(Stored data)
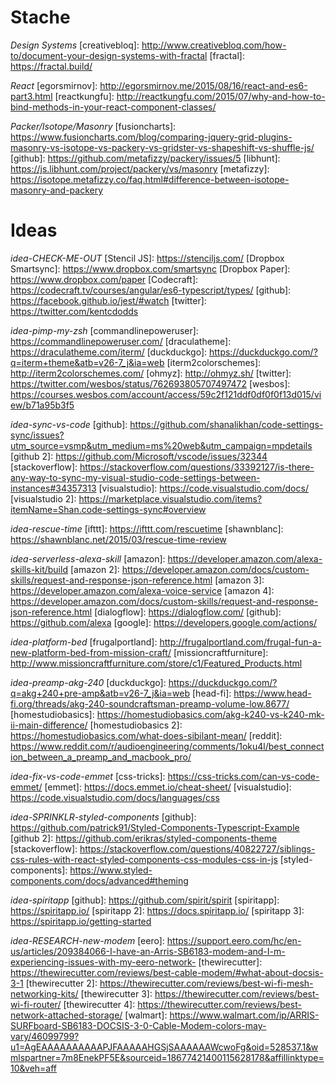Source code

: # Stache

_Design Systems_
[creativebloq]: http://www.creativebloq.com/how-to/document-your-design-systems-with-fractal
[fractal]: https://fractal.build/

_React_
[egorsmirnov]: http://egorsmirnov.me/2015/08/16/react-and-es6-part3.html
[reactkungfu]: http://reactkungfu.com/2015/07/why-and-how-to-bind-methods-in-your-react-component-classes/


_Packer/Isotope/Masonry_
[fusioncharts]: https://www.fusioncharts.com/blog/comparing-jquery-grid-plugins-masonry-vs-isotope-vs-packery-vs-gridster-vs-shapeshift-vs-shuffle-js/
[github]: https://github.com/metafizzy/packery/issues/5
[libhunt]: https://js.libhunt.com/project/packery/vs/masonry
[metafizzy]: https://isotope.metafizzy.co/faq.html#difference-between-isotope-masonry-and-packery



# Ideas

_idea-CHECK-ME-OUT_
[Stencil JS]: https://stenciljs.com/
[Dropbox Smartsync]: https://www.dropbox.com/smartsync
[Dropbox Paper]: https://www.dropbox.com/paper
[Codecraft]: https://codecraft.tv/courses/angular/es6-typescript/types/
[github]: https://facebook.github.io/jest/#watch
[twitter]: https://twitter.com/kentcdodds

_idea-pimp-my-zsh_
[commandlinepoweruser]: https://commandlinepoweruser.com/
[draculatheme]: https://draculatheme.com/iterm/
[duckduckgo]: https://duckduckgo.com/?q=iterm+theme&atb=v26-7_j&ia=web
[iterm2colorschemes]: http://iterm2colorschemes.com/
[ohmyz]: http://ohmyz.sh/
[twitter]: https://twitter.com/wesbos/status/762693805707497472
[wesbos]: https://courses.wesbos.com/account/access/59c2f121ddf0df0f0f13d015/view/b71a95b3f5

_idea-sync-vs-code_
[github]: https://github.com/shanalikhan/code-settings-sync/issues?utm_source=vsmp&utm_medium=ms%20web&utm_campaign=mpdetails
[github 2]: https://github.com/Microsoft/vscode/issues/32344
[stackoverflow]: https://stackoverflow.com/questions/33392127/is-there-any-way-to-sync-my-visual-studio-code-settings-between-instances#34357313
[visualstudio]: https://code.visualstudio.com/docs/
[visualstudio 2]: https://marketplace.visualstudio.com/items?itemName=Shan.code-settings-sync#overview

_idea-rescue-time_
[ifttt]: https://ifttt.com/rescuetime
[shawnblanc]: https://shawnblanc.net/2015/03/rescue-time-review

_idea-serverless-alexa-skill_
[amazon]: https://developer.amazon.com/alexa-skills-kit/build
[amazon 2]: https://developer.amazon.com/docs/custom-skills/request-and-response-json-reference.html
[amazon 3]: https://developer.amazon.com/alexa-voice-service
[amazon 4]: https://developer.amazon.com/docs/custom-skills/request-and-response-json-reference.html
[dialogflow]: https://dialogflow.com/
[github]: https://github.com/alexa
[google]: https://developers.google.com/actions/

_idea-platform-bed_
[frugalportland]: http://frugalportland.com/frugal-fun-a-new-platform-bed-from-mission-craft/
[missioncraftfurniture]: http://www.missioncraftfurniture.com/store/c1/Featured_Products.html

_idea-preamp-akg-240_
[duckduckgo]: https://duckduckgo.com/?q=akg+240+pre-amp&atb=v26-7_j&ia=web
[head-fi]: https://www.head-fi.org/threads/akg-240-soundcraftsman-preamp-volume-low.8677/
[homestudiobasics]: https://homestudiobasics.com/akg-k240-vs-k240-mk-ii-main-difference/
[homestudiobasics 2]: https://homestudiobasics.com/what-does-sibilant-mean/
[reddit]: https://www.reddit.com/r/audioengineering/comments/1oku4l/best_connection_between_a_preamp_and_macbook_pro/

_idea-fix-vs-code-emmet_
[css-tricks]: https://css-tricks.com/can-vs-code-emmet/
[emmet]: https://docs.emmet.io/cheat-sheet/
[visualstudio]: https://code.visualstudio.com/docs/languages/css

_idea-SPRINKLR-styled-components_
[github]: https://github.com/patrick91/Styled-Components-Typescript-Example
[github 2]: https://github.com/erikras/styled-components-theme
[stackoverflow]: https://stackoverflow.com/questions/40822727/siblings-css-rules-with-react-styled-components-css-modules-css-in-js
[styled-components]: https://www.styled-components.com/docs/advanced#theming

_idea-spiritapp_
[github]: https://github.com/spirit/spirit
[spiritapp]: https://spiritapp.io/
[spiritapp 2]: https://docs.spiritapp.io/
[spiritapp 3]: https://spiritapp.io/getting-started

_idea-RESEARCH-new-modem_
[eero]: https://support.eero.com/hc/en-us/articles/209384066-I-have-an-Arris-SB6183-modem-and-I-m-experiencing-issues-with-my-eero-network-
[thewirecutter]: https://thewirecutter.com/reviews/best-cable-modem/#what-about-docsis-3-1
[thewirecutter 2]: https://thewirecutter.com/reviews/best-wi-fi-mesh-networking-kits/
[thewirecutter 3]: https://thewirecutter.com/reviews/best-wi-fi-router/
[thewirecutter 4]: https://thewirecutter.com/reviews/best-network-attached-storage/
[walmart]: https://www.walmart.com/ip/ARRIS-SURFboard-SB6183-DOCSIS-3-0-Cable-Modem-colors-may-vary/46099799?u1=AgEAAAAAAAAAAPJFAAAAAHGSjSAAAAAAWcwoFg&oid=528537.1&wmlspartner=7m8EnekPF5E&sourceid=18677421400115628178&affillinktype=10&veh=aff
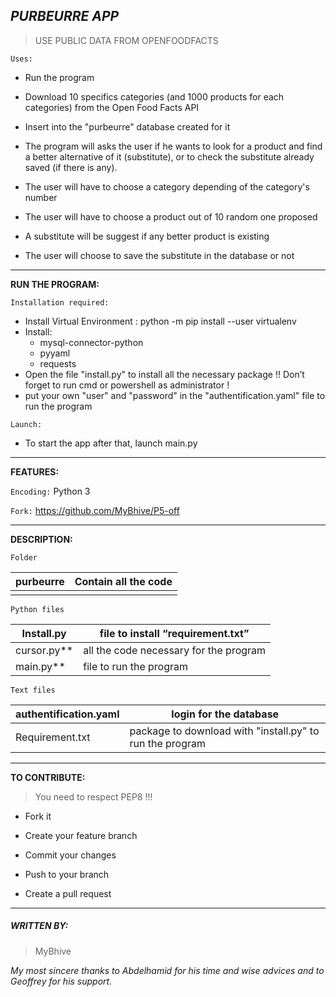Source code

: ## ***[]()PURBEURRE APP***

> USE PUBLIC DATA FROM OPENFOODFACTS

`Uses:`

- Run the program

- Download 10 specifics categories (and 1000 products for each categories) from the Open Food Facts API
- Insert into the "purbeurre" database created for it
- The program will asks the user if he wants to look for a product and find a better alternative of it (substitute), or to check the substitute already saved (if there is any).
- The user will have to choose a category depending of the category's number
- The user will have to choose a product out of 10 random one proposed
- A substitute will be suggest if any better product is existing
- The user will choose to save the substitute in the database or not

---------------------------------------------------------------------------------------------

[]()**RUN THE PROGRAM:**

`Installation required:`

- Install Virtual Environment : python -m pip install --user virtualenv
- Install: 
  	- mysql-connector-python
  	- pyyaml
  	- requests
- Open the file "install.py" to install all the necessary package
  !! Don’t forget to run cmd or powershell as administrator !
- put your own "user" and "password" in the "authentification.yaml" file to run the program

`Launch:`

- To start the app after that, launch main.py


----------------------------------------------------------------------------------------------

[]()**FEATURES:**

`Encoding:`
Python 3

`Fork:`
https://github.com/MyBhive/P5-off

-----------------------------------------------------------------------------------------------

[]()**DESCRIPTION:**

`Folder`

| purbeurre | Contain all the code |
| ----- | -------------------- |
|       |                      |

`Python files`

| **Install.py** | file to install “requirement.txt”      |
| -------------- | -------------------------------------- |
| cursor.py**    | all the code necessary for the program |
| main.py**      | file to run the program                |

`Text files`

| authentification.yaml | login for the database                                   |
| --------------------- | -------------------------------------------------------- |
| Requirement.txt       | package to download with "install.py" to run the program |

----------------------------------------------------------------------------------------------

[]()**TO CONTRIBUTE:** 

> You need to respect PEP8 !!!  

- Fork it 

- Create your feature branch

- Commit your changes

- Push to your branch 

- Create a pull request

-----------------------------------------------------------------------------------------------

##### []()**WRITTEN BY:**

> MyBhive 

*My most sincere thanks to Abdelhamid for his time and wise advices and  to Geoffrey for his support.*
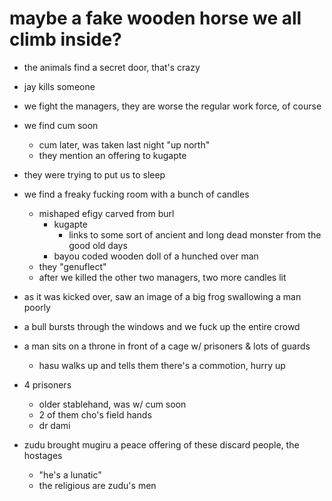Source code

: # maybe a fake wooden horse we all climb inside?
- the animals find a secret door, that's crazy

- jay kills someone

- we fight the managers, they are worse the regular work force, of course
- we find cum soon
    - cum later, was taken last night "up north"
    - they mention an offering to kugapte

- they were trying to put us to sleep

- we find a freaky fucking room with a bunch of candles
    - mishaped efigy carved from burl
        - kugapte
            - links to some sort of ancient and long dead monster from the good old days
        - bayou coded wooden doll of a hunched over man 
    - they "genuflect"
    - after we killed the other two managers, two more candles lit

- as it was kicked over, saw an image of a big frog swallowing a man poorly

- a bull bursts through the windows and we fuck up the entire crowd

- a man sits on a throne in front of a cage w/ prisoners & lots of guards
    - hasu walks up and tells them there's a commotion, hurry up

- 4 prisoners
    - older stablehand, was w/ cum soon
    - 2 of them cho's field hands
    - dr dami

- zudu brought mugiru a peace offering of these discard people, the hostages
    - "he's a lunatic"
    - the religious are zudu's men
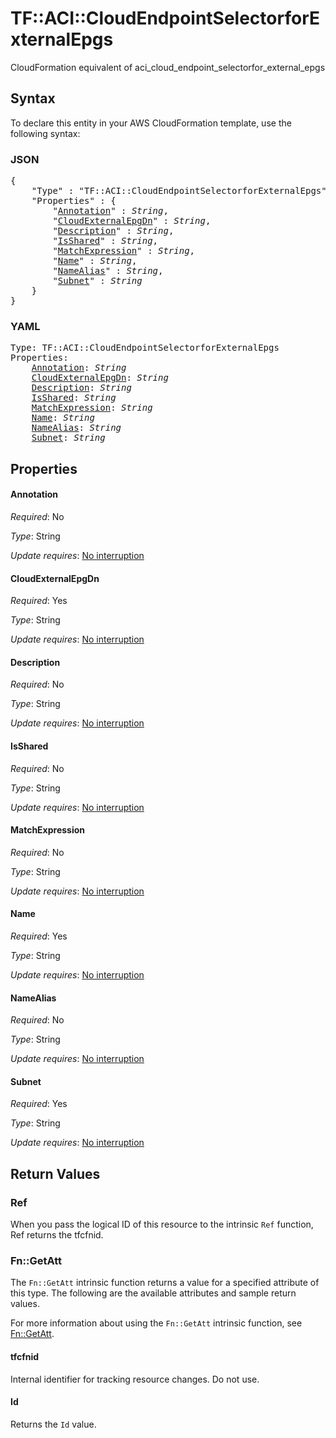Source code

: # TF::ACI::CloudEndpointSelectorforExternalEpgs

CloudFormation equivalent of aci_cloud_endpoint_selectorfor_external_epgs

## Syntax

To declare this entity in your AWS CloudFormation template, use the following syntax:

### JSON

<pre>
{
    "Type" : "TF::ACI::CloudEndpointSelectorforExternalEpgs",
    "Properties" : {
        "<a href="#annotation" title="Annotation">Annotation</a>" : <i>String</i>,
        "<a href="#cloudexternalepgdn" title="CloudExternalEpgDn">CloudExternalEpgDn</a>" : <i>String</i>,
        "<a href="#description" title="Description">Description</a>" : <i>String</i>,
        "<a href="#isshared" title="IsShared">IsShared</a>" : <i>String</i>,
        "<a href="#matchexpression" title="MatchExpression">MatchExpression</a>" : <i>String</i>,
        "<a href="#name" title="Name">Name</a>" : <i>String</i>,
        "<a href="#namealias" title="NameAlias">NameAlias</a>" : <i>String</i>,
        "<a href="#subnet" title="Subnet">Subnet</a>" : <i>String</i>
    }
}
</pre>

### YAML

<pre>
Type: TF::ACI::CloudEndpointSelectorforExternalEpgs
Properties:
    <a href="#annotation" title="Annotation">Annotation</a>: <i>String</i>
    <a href="#cloudexternalepgdn" title="CloudExternalEpgDn">CloudExternalEpgDn</a>: <i>String</i>
    <a href="#description" title="Description">Description</a>: <i>String</i>
    <a href="#isshared" title="IsShared">IsShared</a>: <i>String</i>
    <a href="#matchexpression" title="MatchExpression">MatchExpression</a>: <i>String</i>
    <a href="#name" title="Name">Name</a>: <i>String</i>
    <a href="#namealias" title="NameAlias">NameAlias</a>: <i>String</i>
    <a href="#subnet" title="Subnet">Subnet</a>: <i>String</i>
</pre>

## Properties

#### Annotation

_Required_: No

_Type_: String

_Update requires_: [No interruption](https://docs.aws.amazon.com/AWSCloudFormation/latest/UserGuide/using-cfn-updating-stacks-update-behaviors.html#update-no-interrupt)

#### CloudExternalEpgDn

_Required_: Yes

_Type_: String

_Update requires_: [No interruption](https://docs.aws.amazon.com/AWSCloudFormation/latest/UserGuide/using-cfn-updating-stacks-update-behaviors.html#update-no-interrupt)

#### Description

_Required_: No

_Type_: String

_Update requires_: [No interruption](https://docs.aws.amazon.com/AWSCloudFormation/latest/UserGuide/using-cfn-updating-stacks-update-behaviors.html#update-no-interrupt)

#### IsShared

_Required_: No

_Type_: String

_Update requires_: [No interruption](https://docs.aws.amazon.com/AWSCloudFormation/latest/UserGuide/using-cfn-updating-stacks-update-behaviors.html#update-no-interrupt)

#### MatchExpression

_Required_: No

_Type_: String

_Update requires_: [No interruption](https://docs.aws.amazon.com/AWSCloudFormation/latest/UserGuide/using-cfn-updating-stacks-update-behaviors.html#update-no-interrupt)

#### Name

_Required_: Yes

_Type_: String

_Update requires_: [No interruption](https://docs.aws.amazon.com/AWSCloudFormation/latest/UserGuide/using-cfn-updating-stacks-update-behaviors.html#update-no-interrupt)

#### NameAlias

_Required_: No

_Type_: String

_Update requires_: [No interruption](https://docs.aws.amazon.com/AWSCloudFormation/latest/UserGuide/using-cfn-updating-stacks-update-behaviors.html#update-no-interrupt)

#### Subnet

_Required_: Yes

_Type_: String

_Update requires_: [No interruption](https://docs.aws.amazon.com/AWSCloudFormation/latest/UserGuide/using-cfn-updating-stacks-update-behaviors.html#update-no-interrupt)

## Return Values

### Ref

When you pass the logical ID of this resource to the intrinsic `Ref` function, Ref returns the tfcfnid.

### Fn::GetAtt

The `Fn::GetAtt` intrinsic function returns a value for a specified attribute of this type. The following are the available attributes and sample return values.

For more information about using the `Fn::GetAtt` intrinsic function, see [Fn::GetAtt](https://docs.aws.amazon.com/AWSCloudFormation/latest/UserGuide/intrinsic-function-reference-getatt.html).

#### tfcfnid

Internal identifier for tracking resource changes. Do not use.

#### Id

Returns the <code>Id</code> value.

WHAT YOU HAVE TO DO>
Counting only lines that contain the word "will", state how many appear in the entries, and add nothing.

EXPECTED ANSWER>
5